BEGIN GIVEN INFORMATION
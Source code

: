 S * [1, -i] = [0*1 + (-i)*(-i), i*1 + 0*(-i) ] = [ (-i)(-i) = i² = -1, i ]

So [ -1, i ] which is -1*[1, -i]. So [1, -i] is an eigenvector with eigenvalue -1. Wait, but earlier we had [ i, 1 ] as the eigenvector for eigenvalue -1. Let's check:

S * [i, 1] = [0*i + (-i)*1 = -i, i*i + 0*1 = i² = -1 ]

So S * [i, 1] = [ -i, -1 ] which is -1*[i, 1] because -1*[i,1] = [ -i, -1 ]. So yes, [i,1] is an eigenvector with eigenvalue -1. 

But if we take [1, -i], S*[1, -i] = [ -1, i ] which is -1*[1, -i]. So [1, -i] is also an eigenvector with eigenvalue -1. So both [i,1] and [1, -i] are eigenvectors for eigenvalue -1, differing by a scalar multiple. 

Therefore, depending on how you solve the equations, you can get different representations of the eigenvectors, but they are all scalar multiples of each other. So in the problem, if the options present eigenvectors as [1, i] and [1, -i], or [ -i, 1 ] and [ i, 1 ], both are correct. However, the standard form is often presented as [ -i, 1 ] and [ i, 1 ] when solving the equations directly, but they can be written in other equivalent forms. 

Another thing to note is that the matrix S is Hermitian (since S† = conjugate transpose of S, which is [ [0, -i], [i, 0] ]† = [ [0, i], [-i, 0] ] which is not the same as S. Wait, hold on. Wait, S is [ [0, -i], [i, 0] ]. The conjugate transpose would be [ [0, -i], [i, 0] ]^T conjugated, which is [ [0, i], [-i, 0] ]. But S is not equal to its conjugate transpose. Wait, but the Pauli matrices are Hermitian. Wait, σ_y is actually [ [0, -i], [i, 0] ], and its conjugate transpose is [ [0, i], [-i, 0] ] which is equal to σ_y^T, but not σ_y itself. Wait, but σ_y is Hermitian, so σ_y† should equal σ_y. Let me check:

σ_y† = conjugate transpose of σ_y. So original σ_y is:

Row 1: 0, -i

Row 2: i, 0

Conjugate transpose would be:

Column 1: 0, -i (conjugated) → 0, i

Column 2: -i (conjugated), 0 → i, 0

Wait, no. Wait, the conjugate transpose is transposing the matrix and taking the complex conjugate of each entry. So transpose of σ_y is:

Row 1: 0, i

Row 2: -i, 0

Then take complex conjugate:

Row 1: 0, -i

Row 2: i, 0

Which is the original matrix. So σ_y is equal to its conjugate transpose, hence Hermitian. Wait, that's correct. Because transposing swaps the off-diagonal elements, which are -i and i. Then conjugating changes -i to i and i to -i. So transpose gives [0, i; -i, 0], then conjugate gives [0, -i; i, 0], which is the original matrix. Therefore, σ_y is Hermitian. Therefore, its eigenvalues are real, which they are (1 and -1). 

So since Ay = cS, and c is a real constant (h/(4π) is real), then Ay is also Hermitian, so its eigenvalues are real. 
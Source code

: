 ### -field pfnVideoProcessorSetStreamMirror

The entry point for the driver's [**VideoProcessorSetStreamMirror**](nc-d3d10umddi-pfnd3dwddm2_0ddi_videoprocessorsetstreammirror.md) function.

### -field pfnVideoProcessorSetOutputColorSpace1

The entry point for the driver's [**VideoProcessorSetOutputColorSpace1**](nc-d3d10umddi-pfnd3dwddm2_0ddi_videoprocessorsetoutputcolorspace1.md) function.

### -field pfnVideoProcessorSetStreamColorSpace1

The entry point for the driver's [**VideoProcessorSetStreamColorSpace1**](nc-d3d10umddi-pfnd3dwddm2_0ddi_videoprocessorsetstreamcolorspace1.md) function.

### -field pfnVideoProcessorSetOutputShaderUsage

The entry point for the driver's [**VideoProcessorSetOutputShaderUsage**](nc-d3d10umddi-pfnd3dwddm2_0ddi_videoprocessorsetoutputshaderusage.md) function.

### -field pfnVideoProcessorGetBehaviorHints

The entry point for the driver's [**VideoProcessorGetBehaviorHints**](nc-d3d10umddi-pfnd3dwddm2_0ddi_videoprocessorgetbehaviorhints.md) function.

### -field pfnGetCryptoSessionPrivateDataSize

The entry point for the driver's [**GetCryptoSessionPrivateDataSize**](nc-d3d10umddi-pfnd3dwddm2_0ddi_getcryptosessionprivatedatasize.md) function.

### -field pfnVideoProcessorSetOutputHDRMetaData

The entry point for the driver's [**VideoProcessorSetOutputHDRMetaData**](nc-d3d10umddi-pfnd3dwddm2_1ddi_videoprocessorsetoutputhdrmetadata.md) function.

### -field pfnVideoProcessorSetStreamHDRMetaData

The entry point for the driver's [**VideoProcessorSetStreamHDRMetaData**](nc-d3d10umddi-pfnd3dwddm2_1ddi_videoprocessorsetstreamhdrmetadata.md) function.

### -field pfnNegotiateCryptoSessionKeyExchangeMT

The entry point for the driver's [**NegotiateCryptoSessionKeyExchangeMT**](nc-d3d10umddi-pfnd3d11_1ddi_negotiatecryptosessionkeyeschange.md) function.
END GIVEN INFORMATION
WORK TO BE COMPLETED
Nothing in the records may be left out; reproduce them exactly.

TASK RESPONSE
Source code

: S * [1, -i] = [0*1 + (-i)*(-i), i*1 + 0*(-i) ] = [ (-i)(-i) = i² = -1, i ]

So [ -1, i ] which is -1*[1, -i]. So [1, -i] is an eigenvector with eigenvalue -1. Wait, but earlier we had [ i, 1 ] as the eigenvector for eigenvalue -1. Let's check:

S * [i, 1] = [0*i + (-i)*1 = -i, i*i + 0*1 = i² = -1 ]

So S * [i, 1] = [ -i, -1 ] which is -1*[i, 1] because -1*[i,1] = [ -i, -1 ]. So yes, [i,1] is an eigenvector with eigenvalue -1. 

But if we take [1, -i], S*[1, -i] = [ -1, i ] which is -1*[1, -i]. So [1, -i] is also an eigenvector with eigenvalue -1. So both [i,1] and [1, -i] are eigenvectors for eigenvalue -1, differing by a scalar multiple. 

Therefore, depending on how you solve the equations, you can get different representations of the eigenvectors, but they are all scalar multiples of each other. So in the problem, if the options present eigenvectors as [1, i] and [1, -i], or [ -i, 1 ] and [ i, 1 ], both are correct. However, the standard form is often presented as [ -i, 1 ] and [ i, 1 ] when solving the equations directly, but they can be written in other equivalent forms. 

Another thing to note is that the matrix S is Hermitian (since S† = conjugate transpose of S, which is [ [0, -i], [i, 0] ]† = [ [0, i], [-i, 0] ] which is not the same as S. Wait, hold on. Wait, S is [ [0, -i], [i, 0] ]. The conjugate transpose would be [ [0, -i], [i, 0] ]^T conjugated, which is [ [0, i], [-i, 0] ]. But S is not equal to its conjugate transpose. Wait, but the Pauli matrices are Hermitian. Wait, σ_y is actually [ [0, -i], [i, 0] ], and its conjugate transpose is [ [0, i], [-i, 0] ] which is equal to σ_y^T, but not σ_y itself. Wait, but σ_y is Hermitian, so σ_y† should equal σ_y. Let me check:

σ_y† = conjugate transpose of σ_y. So original σ_y is:

Row 1: 0, -i

Row 2: i, 0

Conjugate transpose would be:

Column 1: 0, -i (conjugated) → 0, i

Column 2: -i (conjugated), 0 → i, 0

Wait, no. Wait, the conjugate transpose is transposing the matrix and taking the complex conjugate of each entry. So transpose of σ_y is:

Row 1: 0, i

Row 2: -i, 0

Then take complex conjugate:

Row 1: 0, -i

Row 2: i, 0

Which is the original matrix. So σ_y is equal to its conjugate transpose, hence Hermitian. Wait, that's correct. Because transposing swaps the off-diagonal elements, which are -i and i. Then conjugating changes -i to i and i to -i. So transpose gives [0, i; -i, 0], then conjugate gives [0, -i; i, 0], which is the original matrix. Therefore, σ_y is Hermitian. Therefore, its eigenvalues are real, which they are (1 and -1). 

So since Ay = cS, and c is a real constant (h/(4π) is real), then Ay is also Hermitian, so its eigenvalues are real. 
Source code

: ### -field pfnVideoProcessorSetStreamMirror

The entry point for the driver's [**VideoProcessorSetStreamMirror**](nc-d3d10umddi-pfnd3dwddm2_0ddi_videoprocessorsetstreammirror.md) function.

### -field pfnVideoProcessorSetOutputColorSpace1

The entry point for the driver's [**VideoProcessorSetOutputColorSpace1**](nc-d3d10umddi-pfnd3dwddm2_0ddi_videoprocessorsetoutputcolorspace1.md) function.

### -field pfnVideoProcessorSetStreamColorSpace1

The entry point for the driver's [**VideoProcessorSetStreamColorSpace1**](nc-d3d10umddi-pfnd3dwddm2_0ddi_videoprocessorsetstreamcolorspace1.md) function.

### -field pfnVideoProcessorSetOutputShaderUsage

The entry point for the driver's [**VideoProcessorSetOutputShaderUsage**](nc-d3d10umddi-pfnd3dwddm2_0ddi_videoprocessorsetoutputshaderusage.md) function.

### -field pfnVideoProcessorGetBehaviorHints

The entry point for the driver's [**VideoProcessorGetBehaviorHints**](nc-d3d10umddi-pfnd3dwddm2_0ddi_videoprocessorgetbehaviorhints.md) function.

### -field pfnGetCryptoSessionPrivateDataSize

The entry point for the driver's [**GetCryptoSessionPrivateDataSize**](nc-d3d10umddi-pfnd3dwddm2_0ddi_getcryptosessionprivatedatasize.md) function.

### -field pfnVideoProcessorSetOutputHDRMetaData

The entry point for the driver's [**VideoProcessorSetOutputHDRMetaData**](nc-d3d10umddi-pfnd3dwddm2_1ddi_videoprocessorsetoutputhdrmetadata.md) function.

### -field pfnVideoProcessorSetStreamHDRMetaData

The entry point for the driver's [**VideoProcessorSetStreamHDRMetaData**](nc-d3d10umddi-pfnd3dwddm2_1ddi_videoprocessorsetstreamhdrmetadata.md) function.

### -field pfnNegotiateCryptoSessionKeyExchangeMT

The entry point for the driver's [**NegotiateCryptoSessionKeyExchangeMT**](nc-d3d10umddi-pfnd3d11_1ddi_negotiatecryptosessionkeyeschange.md) function.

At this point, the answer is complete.